(Saved entries)
::::::::
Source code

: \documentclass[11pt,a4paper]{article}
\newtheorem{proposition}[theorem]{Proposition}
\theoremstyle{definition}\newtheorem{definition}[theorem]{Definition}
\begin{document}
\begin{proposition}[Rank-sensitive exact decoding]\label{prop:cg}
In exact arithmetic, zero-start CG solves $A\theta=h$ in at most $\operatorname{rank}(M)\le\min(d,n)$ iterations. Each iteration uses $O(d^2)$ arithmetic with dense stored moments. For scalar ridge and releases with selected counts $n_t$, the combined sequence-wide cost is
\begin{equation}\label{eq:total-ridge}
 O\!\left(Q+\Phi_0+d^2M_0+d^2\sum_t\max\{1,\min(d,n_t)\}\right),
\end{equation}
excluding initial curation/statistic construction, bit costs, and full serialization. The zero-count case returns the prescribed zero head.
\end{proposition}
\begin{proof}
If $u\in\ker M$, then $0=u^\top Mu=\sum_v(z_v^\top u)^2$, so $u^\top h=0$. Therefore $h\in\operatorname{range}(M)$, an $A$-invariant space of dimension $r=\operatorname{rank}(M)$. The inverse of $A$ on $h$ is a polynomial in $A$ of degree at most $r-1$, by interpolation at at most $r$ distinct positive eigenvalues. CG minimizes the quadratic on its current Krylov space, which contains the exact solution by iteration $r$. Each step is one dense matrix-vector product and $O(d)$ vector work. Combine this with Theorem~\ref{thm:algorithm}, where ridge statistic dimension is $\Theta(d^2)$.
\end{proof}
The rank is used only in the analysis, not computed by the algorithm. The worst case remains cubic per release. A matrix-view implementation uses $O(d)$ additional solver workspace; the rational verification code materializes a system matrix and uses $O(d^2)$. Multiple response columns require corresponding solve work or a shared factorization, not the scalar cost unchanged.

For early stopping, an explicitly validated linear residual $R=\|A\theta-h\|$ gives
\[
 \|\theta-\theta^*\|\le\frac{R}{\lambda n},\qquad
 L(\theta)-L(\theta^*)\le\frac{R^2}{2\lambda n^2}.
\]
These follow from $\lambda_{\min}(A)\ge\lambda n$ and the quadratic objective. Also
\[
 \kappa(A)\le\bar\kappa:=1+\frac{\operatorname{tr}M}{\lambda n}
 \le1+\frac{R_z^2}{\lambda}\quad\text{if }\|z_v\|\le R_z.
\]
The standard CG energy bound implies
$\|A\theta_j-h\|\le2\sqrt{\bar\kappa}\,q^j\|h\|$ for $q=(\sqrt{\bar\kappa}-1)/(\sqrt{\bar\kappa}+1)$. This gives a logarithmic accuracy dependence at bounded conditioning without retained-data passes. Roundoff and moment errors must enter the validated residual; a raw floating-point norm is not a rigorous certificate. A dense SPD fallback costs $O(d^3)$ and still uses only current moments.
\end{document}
::::::::
Your instructions: Copy out every entry, keeping each line exactly as it is.

Your solution:
Source code

: \documentclass[11pt,a4paper]{article}
\newtheorem{proposition}[theorem]{Proposition}
\theoremstyle{definition}\newtheorem{definition}[theorem]{Definition}
\begin{document}
\begin{proposition}[Rank-sensitive exact decoding]\label{prop:cg}
In exact arithmetic, zero-start CG solves $A\theta=h$ in at most $\operatorname{rank}(M)\le\min(d,n)$ iterations. Each iteration uses $O(d^2)$ arithmetic with dense stored moments. For scalar ridge and releases with selected counts $n_t$, the combined sequence-wide cost is
\begin{equation}\label{eq:total-ridge}
 O\!\left(Q+\Phi_0+d^2M_0+d^2\sum_t\max\{1,\min(d,n_t)\}\right),
\end{equation}
excluding initial curation/statistic construction, bit costs, and full serialization. The zero-count case returns the prescribed zero head.
\end{proposition}
\begin{proof}
If $u\in\ker M$, then $0=u^\top Mu=\sum_v(z_v^\top u)^2$, so $u^\top h=0$. Therefore $h\in\operatorname{range}(M)$, an $A$-invariant space of dimension $r=\operatorname{rank}(M)$. The inverse of $A$ on $h$ is a polynomial in $A$ of degree at most $r-1$, by interpolation at at most $r$ distinct positive eigenvalues. CG minimizes the quadratic on its current Krylov space, which contains the exact solution by iteration $r$. Each step is one dense matrix-vector product and $O(d)$ vector work. Combine this with Theorem~\ref{thm:algorithm}, where ridge statistic dimension is $\Theta(d^2)$.
\end{proof}
The rank is used only in the analysis, not computed by the algorithm. The worst case remains cubic per release. A matrix-view implementation uses $O(d)$ additional solver workspace; the rational verification code materializes a system matrix and uses $O(d^2)$. Multiple response columns require corresponding solve work or a shared factorization, not the scalar cost unchanged.

For early stopping, an explicitly validated linear residual $R=\|A\theta-h\|$ gives
\[
 \|\theta-\theta^*\|\le\frac{R}{\lambda n},\qquad
 L(\theta)-L(\theta^*)\le\frac{R^2}{2\lambda n^2}.
\]
These follow from $\lambda_{\min}(A)\ge\lambda n$ and the quadratic objective. Also
\[
 \kappa(A)\le\bar\kappa:=1+\frac{\operatorname{tr}M}{\lambda n}
 \le1+\frac{R_z^2}{\lambda}\quad\text{if }\|z_v\|\le R_z.
\]
The standard CG energy bound implies
$\|A\theta_j-h\|\le2\sqrt{\bar\kappa}\,q^j\|h\|$ for $q=(\sqrt{\bar\kappa}-1)/(\sqrt{\bar\kappa}+1)$. This gives a logarithmic accuracy dependence at bounded conditioning without retained-data passes. Roundoff and moment errors must enter the validated residual; a raw floating-point norm is not a rigorous certificate. A dense SPD fallback costs $O(d^3)$ and still uses only current moments.
\end{document}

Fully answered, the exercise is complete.